Supplied information

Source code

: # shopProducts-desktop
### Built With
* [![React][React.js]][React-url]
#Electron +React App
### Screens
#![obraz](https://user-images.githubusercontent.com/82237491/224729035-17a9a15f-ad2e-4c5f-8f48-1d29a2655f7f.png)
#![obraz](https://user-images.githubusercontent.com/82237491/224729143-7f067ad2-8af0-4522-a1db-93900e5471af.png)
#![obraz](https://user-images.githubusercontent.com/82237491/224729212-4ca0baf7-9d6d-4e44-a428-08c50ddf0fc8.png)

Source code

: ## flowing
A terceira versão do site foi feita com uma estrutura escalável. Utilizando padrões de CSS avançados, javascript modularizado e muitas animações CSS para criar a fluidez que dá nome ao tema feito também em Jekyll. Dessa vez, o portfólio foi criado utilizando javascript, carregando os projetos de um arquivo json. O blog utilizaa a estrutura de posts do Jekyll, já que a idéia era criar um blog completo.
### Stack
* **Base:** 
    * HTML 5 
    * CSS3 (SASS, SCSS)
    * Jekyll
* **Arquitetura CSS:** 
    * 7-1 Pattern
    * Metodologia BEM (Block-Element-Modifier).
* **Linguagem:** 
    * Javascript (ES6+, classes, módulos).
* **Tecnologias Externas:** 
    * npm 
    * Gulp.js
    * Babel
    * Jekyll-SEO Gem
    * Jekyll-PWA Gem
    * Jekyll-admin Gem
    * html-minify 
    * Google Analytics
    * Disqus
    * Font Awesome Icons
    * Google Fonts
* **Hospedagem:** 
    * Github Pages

Exercise description
Write the listing out again, word for word, in its entirety.

Answer box
Source code

: # shopProducts-desktop
### Built With
* [![React][React.js]][React-url]
#Electron +React App
### Screens
#![obraz](https://user-images.githubusercontent.com/82237491/224729035-17a9a15f-ad2e-4c5f-8f48-1d29a2655f7f.png)
#![obraz](https://user-images.githubusercontent.com/82237491/224729143-7f067ad2-8af0-4522-a1db-93900e5471af.png)
#![obraz](https://user-images.githubusercontent.com/82237491/224729212-4ca0baf7-9d6d-4e44-a428-08c50ddf0fc8.png)

Source code

: ## flowing
A terceira versão do site foi feita com uma estrutura escalável. Utilizando padrões de CSS avançados, javascript modularizado e muitas animações CSS para criar a fluidez que dá nome ao tema feito também em Jekyll. Dessa vez, o portfólio foi criado utilizando javascript, carregando os projetos de um arquivo json. O blog utilizaa a estrutura de posts do Jekyll, já que a idéia era criar um blog completo.
### Stack
* **Base:** 
    * HTML 5 
    * CSS3 (SASS, SCSS)
    * Jekyll
* **Arquitetura CSS:** 
    * 7-1 Pattern
    * Metodologia BEM (Block-Element-Modifier).
* **Linguagem:** 
    * Javascript (ES6+, classes, módulos).
* **Tecnologias Externas:** 
    * npm 
    * Gulp.js
    * Babel
    * Jekyll-SEO Gem
    * Jekyll-PWA Gem
    * Jekyll-admin Gem
    * html-minify 
    * Google Analytics
    * Disqus
    * Font Awesome Icons
    * Google Fonts
* **Hospedagem:** 
    * Github Pages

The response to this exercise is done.